Lekcja druga to lekcja oddechu, który rozpuszcza napięcie. Kiedy znajdę się w niewygodnym położeniu, nie uciekam, nie rezygnuję - po prostu świadomie oddycham. I - co było dla mnie zaskoczeniem - tam, gdzie był ból i napięcie, z czasem pojawia się przestrzeń. Ból znika. Z czasem pojawia się też większa świadomość, co w zasadzie boli, i co można zrobić bez ryzyka kontuzji. Oddech to jednak nie tylko kwestia napięć w ciele - to również sposób na rozpuszczanie napięć w umyśle i pracy z nadętym, ambitnym, skupionym na własnych żądaniach ego. To sposób pracy z "chcę", "muszę", "należy mi się", "żądam".
“Breathing is very important. Without breathing, the spiritual mind and body are not coming. There is a method to breathing. That is Vinyasa".
Praktyka jogi pomaga mi odnaleźć radość i przestrzeń w moim fizycznym ciele - poczuć je jako dar, a nie jako ograniczenie. Też jako przestrzeń, za którą jestem świadomie odpowiedzialna, akceptując, że na głębszym poziomie ciało działa poza moją kontrolą, choć nie całkiem poza moją świadomością.
"The rythm of the body, the melody of the mind & the harmony of the soul create the symphony of life“. B.K.S. Iyengar
Za ten dar (bo tak postrzegam praktykę) dziękuję moim nauczycielom. W tym Kasi Grupińskiej, która przekonała mnie do Asztangi. I Ewie Makowskiej, pod okiem której praktykuję od ponad 2 lat.
Joanna Rewaj
PS. "Shifting the limbs and putting asana before the ethics of the yamas is an acknowledgement that I can't exclusively think my way to letting go of my aggression, greed, jealousy, and my tendencies towards egotism, complacency, and lethargy.

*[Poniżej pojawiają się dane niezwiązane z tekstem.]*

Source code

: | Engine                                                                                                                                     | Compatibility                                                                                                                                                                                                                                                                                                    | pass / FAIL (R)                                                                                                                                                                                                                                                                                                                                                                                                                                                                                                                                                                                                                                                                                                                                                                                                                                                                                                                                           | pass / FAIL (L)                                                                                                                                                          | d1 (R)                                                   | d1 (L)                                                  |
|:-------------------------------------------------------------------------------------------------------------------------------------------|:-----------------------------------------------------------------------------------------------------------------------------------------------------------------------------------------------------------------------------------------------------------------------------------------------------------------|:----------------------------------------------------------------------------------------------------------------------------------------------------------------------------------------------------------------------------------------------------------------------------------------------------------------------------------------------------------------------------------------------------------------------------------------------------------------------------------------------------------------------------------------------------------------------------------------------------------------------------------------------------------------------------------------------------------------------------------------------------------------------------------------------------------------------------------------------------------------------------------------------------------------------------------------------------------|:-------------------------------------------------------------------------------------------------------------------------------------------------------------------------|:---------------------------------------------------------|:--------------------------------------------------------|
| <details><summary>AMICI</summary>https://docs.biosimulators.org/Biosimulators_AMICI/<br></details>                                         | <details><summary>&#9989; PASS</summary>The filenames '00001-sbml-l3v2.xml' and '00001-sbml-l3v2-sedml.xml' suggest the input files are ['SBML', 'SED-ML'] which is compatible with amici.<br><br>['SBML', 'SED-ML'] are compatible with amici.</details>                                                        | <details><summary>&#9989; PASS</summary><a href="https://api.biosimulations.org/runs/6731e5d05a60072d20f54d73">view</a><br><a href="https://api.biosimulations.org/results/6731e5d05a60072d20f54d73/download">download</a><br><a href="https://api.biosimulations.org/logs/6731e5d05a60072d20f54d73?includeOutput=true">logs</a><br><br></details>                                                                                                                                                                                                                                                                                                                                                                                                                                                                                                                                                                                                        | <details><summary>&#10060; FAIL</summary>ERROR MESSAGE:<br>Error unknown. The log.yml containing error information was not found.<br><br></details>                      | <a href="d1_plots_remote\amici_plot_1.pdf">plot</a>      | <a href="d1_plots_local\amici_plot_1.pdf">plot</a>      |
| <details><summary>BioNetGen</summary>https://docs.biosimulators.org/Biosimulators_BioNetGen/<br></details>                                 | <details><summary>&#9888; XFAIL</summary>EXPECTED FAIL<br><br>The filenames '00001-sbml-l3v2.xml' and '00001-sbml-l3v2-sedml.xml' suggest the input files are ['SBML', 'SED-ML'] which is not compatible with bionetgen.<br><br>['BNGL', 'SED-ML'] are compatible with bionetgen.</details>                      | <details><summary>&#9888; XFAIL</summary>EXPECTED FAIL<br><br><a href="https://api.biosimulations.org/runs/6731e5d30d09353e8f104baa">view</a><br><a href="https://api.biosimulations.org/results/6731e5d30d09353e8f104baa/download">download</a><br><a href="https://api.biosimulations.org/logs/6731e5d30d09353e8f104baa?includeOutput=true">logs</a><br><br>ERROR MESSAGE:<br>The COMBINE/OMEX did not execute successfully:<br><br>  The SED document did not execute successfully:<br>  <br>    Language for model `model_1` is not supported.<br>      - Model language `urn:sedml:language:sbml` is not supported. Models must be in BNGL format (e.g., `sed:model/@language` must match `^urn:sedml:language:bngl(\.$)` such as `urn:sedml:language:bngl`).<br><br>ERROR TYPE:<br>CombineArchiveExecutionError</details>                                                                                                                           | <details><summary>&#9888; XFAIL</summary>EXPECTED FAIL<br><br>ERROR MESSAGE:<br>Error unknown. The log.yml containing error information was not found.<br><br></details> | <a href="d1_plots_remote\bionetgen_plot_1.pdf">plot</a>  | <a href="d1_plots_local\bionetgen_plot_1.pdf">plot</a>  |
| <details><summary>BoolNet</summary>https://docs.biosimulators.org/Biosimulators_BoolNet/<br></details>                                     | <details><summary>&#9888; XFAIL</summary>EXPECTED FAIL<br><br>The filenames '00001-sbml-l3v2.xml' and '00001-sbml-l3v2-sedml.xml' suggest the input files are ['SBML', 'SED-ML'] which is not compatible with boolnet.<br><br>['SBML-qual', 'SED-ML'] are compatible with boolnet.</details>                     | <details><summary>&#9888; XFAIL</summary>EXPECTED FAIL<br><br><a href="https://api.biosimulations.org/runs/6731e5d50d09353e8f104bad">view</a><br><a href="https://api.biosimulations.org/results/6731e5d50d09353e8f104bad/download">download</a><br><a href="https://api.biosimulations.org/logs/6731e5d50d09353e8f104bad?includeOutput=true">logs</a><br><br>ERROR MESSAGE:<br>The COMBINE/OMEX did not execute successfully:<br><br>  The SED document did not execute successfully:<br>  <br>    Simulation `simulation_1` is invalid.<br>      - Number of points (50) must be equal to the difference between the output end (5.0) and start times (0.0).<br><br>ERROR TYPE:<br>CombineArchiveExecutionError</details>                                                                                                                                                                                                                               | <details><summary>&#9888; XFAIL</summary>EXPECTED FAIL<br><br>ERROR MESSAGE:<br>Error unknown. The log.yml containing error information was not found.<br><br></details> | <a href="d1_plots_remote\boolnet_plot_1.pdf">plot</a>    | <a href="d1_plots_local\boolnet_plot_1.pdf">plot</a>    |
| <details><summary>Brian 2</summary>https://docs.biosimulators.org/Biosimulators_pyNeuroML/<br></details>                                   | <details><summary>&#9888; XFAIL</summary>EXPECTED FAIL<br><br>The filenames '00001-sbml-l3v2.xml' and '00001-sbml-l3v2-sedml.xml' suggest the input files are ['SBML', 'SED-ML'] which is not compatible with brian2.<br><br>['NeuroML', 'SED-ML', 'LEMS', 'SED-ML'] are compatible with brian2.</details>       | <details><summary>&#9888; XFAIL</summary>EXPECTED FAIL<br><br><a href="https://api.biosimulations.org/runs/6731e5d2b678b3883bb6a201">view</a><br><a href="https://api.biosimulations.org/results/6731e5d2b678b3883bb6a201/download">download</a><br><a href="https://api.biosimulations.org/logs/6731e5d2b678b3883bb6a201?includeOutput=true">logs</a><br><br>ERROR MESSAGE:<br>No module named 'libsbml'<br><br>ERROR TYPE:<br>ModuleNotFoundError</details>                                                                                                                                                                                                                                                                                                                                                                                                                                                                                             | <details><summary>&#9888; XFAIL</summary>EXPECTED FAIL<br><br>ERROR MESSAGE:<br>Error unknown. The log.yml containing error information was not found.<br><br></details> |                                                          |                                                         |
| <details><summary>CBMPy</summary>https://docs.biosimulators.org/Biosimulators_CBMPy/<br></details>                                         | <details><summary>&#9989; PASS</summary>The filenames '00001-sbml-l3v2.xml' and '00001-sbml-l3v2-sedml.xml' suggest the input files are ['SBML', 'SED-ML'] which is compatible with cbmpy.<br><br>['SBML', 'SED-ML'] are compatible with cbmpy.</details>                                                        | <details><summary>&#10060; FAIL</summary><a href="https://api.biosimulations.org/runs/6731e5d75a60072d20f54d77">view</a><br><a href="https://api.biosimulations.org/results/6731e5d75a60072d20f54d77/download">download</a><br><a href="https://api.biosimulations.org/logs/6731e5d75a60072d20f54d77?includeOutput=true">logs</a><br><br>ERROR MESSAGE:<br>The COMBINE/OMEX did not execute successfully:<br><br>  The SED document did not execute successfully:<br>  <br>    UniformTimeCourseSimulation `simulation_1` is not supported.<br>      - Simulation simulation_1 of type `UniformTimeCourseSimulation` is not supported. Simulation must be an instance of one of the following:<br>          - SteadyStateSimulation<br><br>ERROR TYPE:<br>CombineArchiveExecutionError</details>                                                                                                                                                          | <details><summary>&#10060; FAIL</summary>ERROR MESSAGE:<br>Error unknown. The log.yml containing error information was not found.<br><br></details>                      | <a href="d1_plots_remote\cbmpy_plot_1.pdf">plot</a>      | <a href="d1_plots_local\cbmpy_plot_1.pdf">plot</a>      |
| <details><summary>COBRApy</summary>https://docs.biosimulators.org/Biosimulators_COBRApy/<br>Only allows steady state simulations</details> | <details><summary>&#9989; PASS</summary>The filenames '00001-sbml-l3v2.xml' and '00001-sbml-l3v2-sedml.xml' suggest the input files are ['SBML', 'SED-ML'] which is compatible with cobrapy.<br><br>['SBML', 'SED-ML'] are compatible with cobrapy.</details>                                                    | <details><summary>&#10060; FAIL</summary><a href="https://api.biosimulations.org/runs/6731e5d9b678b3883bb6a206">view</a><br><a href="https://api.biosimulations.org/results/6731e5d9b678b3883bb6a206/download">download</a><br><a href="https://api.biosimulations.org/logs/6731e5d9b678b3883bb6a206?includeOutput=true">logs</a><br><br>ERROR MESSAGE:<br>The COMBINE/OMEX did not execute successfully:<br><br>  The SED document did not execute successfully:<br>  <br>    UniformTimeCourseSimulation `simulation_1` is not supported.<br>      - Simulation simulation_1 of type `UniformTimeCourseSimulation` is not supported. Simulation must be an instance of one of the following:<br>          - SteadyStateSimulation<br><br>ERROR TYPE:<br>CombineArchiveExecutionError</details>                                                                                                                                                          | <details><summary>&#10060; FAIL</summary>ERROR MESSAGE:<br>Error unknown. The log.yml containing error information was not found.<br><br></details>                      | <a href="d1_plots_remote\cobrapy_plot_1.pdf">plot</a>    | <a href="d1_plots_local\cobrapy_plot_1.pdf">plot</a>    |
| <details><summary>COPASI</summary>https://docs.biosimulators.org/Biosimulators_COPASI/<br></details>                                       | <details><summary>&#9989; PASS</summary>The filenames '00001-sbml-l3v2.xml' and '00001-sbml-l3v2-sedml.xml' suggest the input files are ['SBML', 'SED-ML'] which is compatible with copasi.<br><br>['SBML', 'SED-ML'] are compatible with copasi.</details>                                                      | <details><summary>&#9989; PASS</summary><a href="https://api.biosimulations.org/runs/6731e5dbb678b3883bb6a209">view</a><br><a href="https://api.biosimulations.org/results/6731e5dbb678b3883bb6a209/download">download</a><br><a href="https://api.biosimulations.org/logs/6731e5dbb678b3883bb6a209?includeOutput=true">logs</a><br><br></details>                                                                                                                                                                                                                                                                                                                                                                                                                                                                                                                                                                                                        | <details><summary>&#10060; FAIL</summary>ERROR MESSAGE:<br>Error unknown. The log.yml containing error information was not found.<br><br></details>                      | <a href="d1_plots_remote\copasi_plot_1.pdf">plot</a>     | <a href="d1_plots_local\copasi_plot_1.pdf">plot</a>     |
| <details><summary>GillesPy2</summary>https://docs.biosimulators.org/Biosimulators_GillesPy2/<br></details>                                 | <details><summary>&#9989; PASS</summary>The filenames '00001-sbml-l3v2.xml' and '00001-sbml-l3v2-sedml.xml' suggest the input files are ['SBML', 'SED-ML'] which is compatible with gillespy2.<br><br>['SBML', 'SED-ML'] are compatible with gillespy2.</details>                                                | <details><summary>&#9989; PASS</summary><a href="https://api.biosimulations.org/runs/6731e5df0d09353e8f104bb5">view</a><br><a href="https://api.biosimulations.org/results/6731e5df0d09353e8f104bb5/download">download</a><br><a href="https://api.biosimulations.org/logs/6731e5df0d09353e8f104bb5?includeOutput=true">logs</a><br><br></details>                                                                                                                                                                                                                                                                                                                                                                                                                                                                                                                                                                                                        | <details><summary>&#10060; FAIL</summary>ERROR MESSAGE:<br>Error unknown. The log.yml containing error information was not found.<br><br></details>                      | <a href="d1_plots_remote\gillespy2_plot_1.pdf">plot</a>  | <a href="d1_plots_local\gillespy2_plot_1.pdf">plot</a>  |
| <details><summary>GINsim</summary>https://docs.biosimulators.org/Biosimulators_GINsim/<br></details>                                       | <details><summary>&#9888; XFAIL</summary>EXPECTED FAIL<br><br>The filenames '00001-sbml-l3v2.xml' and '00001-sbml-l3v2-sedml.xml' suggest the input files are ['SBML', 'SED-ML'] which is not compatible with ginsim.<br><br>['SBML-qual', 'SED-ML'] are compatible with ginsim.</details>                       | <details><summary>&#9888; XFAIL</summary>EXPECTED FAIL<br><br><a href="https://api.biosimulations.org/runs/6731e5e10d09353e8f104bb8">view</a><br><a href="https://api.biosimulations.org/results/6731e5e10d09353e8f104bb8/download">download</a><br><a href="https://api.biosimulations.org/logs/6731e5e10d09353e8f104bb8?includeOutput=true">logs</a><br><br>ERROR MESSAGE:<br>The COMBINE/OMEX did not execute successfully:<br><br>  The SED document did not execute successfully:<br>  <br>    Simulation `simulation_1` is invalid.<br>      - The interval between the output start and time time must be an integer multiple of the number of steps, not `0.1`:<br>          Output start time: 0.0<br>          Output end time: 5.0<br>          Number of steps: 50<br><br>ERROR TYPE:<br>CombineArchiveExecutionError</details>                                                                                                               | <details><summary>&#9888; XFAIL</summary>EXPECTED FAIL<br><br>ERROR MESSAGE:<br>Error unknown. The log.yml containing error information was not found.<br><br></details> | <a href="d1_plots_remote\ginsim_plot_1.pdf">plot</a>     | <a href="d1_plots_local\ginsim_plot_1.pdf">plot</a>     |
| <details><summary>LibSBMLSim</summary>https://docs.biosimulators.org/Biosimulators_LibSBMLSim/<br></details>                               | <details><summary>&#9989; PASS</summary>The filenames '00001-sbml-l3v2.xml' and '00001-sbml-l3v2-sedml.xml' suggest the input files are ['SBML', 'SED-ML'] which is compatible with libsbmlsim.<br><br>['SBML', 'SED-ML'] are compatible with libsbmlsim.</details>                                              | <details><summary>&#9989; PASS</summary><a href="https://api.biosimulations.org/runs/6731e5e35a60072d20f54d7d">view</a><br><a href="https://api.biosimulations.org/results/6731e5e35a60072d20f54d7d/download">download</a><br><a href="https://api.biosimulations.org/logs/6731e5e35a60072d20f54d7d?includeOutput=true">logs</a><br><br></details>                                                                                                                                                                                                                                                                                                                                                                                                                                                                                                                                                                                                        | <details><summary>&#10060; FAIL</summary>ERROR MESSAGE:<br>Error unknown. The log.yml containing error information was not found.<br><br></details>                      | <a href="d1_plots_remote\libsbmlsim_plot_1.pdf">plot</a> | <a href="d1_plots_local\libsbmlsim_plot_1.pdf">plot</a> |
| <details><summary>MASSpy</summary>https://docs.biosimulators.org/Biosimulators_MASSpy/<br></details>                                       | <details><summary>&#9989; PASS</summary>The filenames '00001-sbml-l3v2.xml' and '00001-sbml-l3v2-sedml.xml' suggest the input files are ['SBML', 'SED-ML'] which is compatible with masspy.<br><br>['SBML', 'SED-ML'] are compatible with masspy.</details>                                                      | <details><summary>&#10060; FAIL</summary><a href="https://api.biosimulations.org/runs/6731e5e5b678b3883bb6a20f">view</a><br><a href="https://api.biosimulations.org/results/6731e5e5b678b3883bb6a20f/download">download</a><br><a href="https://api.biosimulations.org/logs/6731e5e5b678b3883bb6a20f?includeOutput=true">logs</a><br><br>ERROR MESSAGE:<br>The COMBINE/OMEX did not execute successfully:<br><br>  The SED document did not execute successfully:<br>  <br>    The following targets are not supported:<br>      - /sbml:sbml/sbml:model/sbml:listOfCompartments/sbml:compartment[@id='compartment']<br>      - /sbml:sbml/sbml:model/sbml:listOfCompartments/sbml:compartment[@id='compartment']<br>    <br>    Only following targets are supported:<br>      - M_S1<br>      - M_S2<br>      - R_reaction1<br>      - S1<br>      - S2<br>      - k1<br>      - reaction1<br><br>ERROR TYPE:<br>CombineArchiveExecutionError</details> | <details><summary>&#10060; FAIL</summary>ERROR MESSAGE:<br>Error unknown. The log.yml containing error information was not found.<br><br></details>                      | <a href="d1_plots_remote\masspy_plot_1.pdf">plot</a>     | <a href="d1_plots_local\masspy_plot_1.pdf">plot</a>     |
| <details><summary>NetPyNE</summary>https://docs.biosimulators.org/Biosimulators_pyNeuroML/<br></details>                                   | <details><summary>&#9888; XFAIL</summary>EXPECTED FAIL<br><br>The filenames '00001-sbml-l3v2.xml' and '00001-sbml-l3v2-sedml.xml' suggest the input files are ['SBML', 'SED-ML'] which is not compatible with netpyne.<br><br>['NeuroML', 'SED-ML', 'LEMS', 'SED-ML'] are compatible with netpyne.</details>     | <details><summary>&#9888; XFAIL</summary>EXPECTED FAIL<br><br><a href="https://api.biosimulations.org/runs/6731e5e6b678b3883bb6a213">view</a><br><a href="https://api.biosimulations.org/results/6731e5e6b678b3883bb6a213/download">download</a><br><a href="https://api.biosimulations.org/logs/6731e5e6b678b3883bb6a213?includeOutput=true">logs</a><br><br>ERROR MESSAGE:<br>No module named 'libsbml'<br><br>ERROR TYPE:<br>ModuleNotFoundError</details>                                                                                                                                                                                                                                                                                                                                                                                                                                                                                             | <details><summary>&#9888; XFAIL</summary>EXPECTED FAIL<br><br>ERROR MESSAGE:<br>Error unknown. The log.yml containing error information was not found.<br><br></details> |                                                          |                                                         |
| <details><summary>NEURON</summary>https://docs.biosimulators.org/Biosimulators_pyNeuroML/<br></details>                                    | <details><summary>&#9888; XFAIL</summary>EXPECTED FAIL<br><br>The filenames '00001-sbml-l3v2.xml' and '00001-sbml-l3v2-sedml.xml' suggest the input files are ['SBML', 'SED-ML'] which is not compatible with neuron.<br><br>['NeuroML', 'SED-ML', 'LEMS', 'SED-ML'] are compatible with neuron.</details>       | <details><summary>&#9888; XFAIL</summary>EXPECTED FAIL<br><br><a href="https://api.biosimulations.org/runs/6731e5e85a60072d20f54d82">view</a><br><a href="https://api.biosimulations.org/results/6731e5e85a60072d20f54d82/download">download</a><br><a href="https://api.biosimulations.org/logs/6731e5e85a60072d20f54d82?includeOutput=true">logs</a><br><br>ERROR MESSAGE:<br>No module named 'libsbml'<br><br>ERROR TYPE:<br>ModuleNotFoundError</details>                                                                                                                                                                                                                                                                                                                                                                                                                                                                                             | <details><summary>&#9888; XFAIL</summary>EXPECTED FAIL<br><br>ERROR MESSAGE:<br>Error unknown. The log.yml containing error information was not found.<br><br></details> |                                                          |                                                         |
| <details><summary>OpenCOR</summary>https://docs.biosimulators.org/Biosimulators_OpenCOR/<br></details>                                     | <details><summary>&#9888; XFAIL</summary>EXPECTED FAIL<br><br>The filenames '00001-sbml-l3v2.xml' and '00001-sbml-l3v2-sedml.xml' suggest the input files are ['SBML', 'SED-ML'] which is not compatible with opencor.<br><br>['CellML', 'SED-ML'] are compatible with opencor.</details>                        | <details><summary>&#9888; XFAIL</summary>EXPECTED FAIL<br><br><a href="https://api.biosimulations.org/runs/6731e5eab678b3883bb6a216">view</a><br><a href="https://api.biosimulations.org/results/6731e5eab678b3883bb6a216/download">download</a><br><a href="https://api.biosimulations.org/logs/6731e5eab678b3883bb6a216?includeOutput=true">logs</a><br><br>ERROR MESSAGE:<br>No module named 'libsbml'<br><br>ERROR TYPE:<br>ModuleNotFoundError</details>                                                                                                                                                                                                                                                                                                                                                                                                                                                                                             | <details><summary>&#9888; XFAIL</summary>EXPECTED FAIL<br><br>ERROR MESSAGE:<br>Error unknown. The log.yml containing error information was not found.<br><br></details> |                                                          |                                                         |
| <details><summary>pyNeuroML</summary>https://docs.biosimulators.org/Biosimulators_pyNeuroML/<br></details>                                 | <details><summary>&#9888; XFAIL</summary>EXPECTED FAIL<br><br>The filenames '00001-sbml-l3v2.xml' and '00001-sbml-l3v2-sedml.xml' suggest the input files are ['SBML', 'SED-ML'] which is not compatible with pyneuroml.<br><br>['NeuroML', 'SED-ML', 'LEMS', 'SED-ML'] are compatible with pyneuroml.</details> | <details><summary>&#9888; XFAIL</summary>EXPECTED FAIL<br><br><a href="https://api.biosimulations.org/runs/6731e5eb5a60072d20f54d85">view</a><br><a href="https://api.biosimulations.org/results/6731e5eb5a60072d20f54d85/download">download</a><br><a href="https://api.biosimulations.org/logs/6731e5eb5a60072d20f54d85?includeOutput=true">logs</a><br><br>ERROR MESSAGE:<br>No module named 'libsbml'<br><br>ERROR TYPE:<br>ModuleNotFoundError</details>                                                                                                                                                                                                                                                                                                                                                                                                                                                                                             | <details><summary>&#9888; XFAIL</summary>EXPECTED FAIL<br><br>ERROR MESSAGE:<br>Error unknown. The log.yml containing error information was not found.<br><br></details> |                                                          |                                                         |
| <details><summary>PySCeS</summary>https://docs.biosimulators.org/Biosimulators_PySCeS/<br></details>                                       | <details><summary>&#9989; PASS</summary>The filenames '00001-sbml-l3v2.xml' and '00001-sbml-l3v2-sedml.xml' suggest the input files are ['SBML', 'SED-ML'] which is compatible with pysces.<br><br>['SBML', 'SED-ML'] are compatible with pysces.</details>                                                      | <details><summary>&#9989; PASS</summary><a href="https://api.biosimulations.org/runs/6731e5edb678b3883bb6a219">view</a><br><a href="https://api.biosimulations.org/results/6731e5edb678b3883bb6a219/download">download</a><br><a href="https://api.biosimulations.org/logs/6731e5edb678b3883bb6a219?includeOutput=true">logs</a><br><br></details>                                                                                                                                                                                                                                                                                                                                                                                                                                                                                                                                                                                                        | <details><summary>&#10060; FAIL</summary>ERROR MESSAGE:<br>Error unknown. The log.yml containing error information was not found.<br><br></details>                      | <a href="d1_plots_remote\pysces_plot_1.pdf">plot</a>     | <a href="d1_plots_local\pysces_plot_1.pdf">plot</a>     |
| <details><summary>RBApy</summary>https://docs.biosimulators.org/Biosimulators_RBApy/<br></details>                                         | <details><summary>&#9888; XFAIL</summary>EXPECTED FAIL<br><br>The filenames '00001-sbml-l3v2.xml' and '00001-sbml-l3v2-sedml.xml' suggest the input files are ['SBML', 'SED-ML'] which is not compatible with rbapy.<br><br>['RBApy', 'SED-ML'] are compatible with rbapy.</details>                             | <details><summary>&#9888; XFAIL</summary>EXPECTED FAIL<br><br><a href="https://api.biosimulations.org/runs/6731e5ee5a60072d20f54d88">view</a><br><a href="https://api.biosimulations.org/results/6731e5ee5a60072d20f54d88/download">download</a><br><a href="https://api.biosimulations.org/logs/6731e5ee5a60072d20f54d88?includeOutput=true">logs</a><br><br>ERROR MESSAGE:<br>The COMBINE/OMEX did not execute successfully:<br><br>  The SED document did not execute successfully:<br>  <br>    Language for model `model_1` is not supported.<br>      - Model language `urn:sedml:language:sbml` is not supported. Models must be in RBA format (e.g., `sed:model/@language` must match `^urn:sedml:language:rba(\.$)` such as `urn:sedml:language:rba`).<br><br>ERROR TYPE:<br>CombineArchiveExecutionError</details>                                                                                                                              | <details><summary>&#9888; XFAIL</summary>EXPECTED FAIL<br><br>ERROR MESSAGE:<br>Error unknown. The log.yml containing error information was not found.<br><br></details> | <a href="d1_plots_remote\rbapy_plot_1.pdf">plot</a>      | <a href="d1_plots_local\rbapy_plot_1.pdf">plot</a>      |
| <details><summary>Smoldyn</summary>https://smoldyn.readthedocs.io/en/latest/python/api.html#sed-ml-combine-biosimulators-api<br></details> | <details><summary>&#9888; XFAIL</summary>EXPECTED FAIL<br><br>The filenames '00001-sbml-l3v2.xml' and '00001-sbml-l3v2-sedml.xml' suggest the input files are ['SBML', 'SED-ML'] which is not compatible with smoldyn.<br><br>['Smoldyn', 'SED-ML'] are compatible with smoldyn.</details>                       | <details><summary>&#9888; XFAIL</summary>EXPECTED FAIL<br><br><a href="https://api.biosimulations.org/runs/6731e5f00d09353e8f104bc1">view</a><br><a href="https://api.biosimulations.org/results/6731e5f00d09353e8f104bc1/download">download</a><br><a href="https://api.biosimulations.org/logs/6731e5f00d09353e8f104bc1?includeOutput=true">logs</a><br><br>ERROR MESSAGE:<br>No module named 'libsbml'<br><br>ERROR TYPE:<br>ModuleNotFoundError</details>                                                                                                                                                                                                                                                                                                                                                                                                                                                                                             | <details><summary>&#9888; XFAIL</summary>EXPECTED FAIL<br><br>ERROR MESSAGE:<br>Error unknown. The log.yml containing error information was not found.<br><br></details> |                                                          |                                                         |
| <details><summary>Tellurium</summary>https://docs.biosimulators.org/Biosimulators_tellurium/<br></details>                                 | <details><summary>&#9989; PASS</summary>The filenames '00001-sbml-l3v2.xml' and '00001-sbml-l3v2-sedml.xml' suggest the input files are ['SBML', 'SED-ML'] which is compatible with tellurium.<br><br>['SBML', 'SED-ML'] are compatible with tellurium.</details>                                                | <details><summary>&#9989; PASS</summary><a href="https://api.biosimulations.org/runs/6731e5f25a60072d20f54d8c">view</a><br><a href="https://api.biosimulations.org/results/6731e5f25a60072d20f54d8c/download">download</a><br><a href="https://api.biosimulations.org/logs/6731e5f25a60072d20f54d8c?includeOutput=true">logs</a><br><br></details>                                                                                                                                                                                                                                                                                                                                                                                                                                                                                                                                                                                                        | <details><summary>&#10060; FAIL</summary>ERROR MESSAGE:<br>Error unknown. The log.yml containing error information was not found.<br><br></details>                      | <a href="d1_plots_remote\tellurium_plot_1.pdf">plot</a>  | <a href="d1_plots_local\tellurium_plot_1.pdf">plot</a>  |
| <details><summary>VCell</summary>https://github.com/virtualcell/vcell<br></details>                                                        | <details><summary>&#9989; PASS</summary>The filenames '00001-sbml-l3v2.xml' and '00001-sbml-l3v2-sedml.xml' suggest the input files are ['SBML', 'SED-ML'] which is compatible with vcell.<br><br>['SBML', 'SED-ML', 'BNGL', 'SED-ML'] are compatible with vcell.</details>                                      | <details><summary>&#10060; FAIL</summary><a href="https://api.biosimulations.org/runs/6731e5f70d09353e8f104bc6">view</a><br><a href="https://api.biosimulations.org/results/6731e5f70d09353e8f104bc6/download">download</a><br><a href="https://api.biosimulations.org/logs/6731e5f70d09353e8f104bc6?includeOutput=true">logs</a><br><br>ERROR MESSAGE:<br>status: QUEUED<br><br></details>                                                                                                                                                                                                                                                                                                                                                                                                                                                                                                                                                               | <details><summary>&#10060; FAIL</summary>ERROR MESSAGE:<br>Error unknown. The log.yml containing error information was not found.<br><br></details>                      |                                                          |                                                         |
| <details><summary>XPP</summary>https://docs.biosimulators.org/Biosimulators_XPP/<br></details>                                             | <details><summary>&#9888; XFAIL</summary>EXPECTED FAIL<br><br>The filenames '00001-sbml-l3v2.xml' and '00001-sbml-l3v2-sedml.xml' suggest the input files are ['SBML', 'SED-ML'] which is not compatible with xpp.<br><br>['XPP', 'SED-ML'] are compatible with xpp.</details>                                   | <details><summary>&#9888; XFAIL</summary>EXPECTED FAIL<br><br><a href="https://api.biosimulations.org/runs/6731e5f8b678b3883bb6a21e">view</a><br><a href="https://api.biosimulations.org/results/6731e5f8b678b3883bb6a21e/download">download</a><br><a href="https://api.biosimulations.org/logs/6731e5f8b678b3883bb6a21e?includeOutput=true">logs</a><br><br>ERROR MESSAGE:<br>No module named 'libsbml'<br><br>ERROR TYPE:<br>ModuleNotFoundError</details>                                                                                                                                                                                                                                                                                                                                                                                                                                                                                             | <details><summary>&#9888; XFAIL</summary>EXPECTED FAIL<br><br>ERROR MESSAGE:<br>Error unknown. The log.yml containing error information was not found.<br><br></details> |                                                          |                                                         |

I have to get physical, I have to build up my physical and mental power through asana, pranayama, and dhyana and then I can 'take on' my mind, I can take on correcting the diseased behaviors that follow from my inability to see through greed, anger and the host of aberrant desires and aversions that can impulsively take center stage" - David Garrigues.
"Położenie nacisku na fizyczną praktykę asan przed praktyką etyczną Yamas stanowi potwierdzenie tego, że nie wystarczy wyłącznie myśleć o tym, żeby i jak pozbyć się agresji, chciwości, zazdrości i tendencji do egoizmu, samozadowolenia i lenistwa.
Muszę stać się fizyczny. Praktykując asany, pranayamy (oddech) i medytację, muszę zbudować fizyczną i psychiczną siłę. Wtedy dopiero mogę opanować mój umysł i zabrać się za korygowanie chorych zachowań, które wynikają z mojej niezdolności do zobaczenia chciwości, złości, nieprawidłowych pragnień i niechęci, które impulsywnie mogą przejąć kontrolę" - David Garrigues. (tłum. Joanna Rewaj)
Tekst ukazał się w biuletynie Sanghi Kanzeon Zen Dobry. Dziękuję autorce za zgodę na publikację.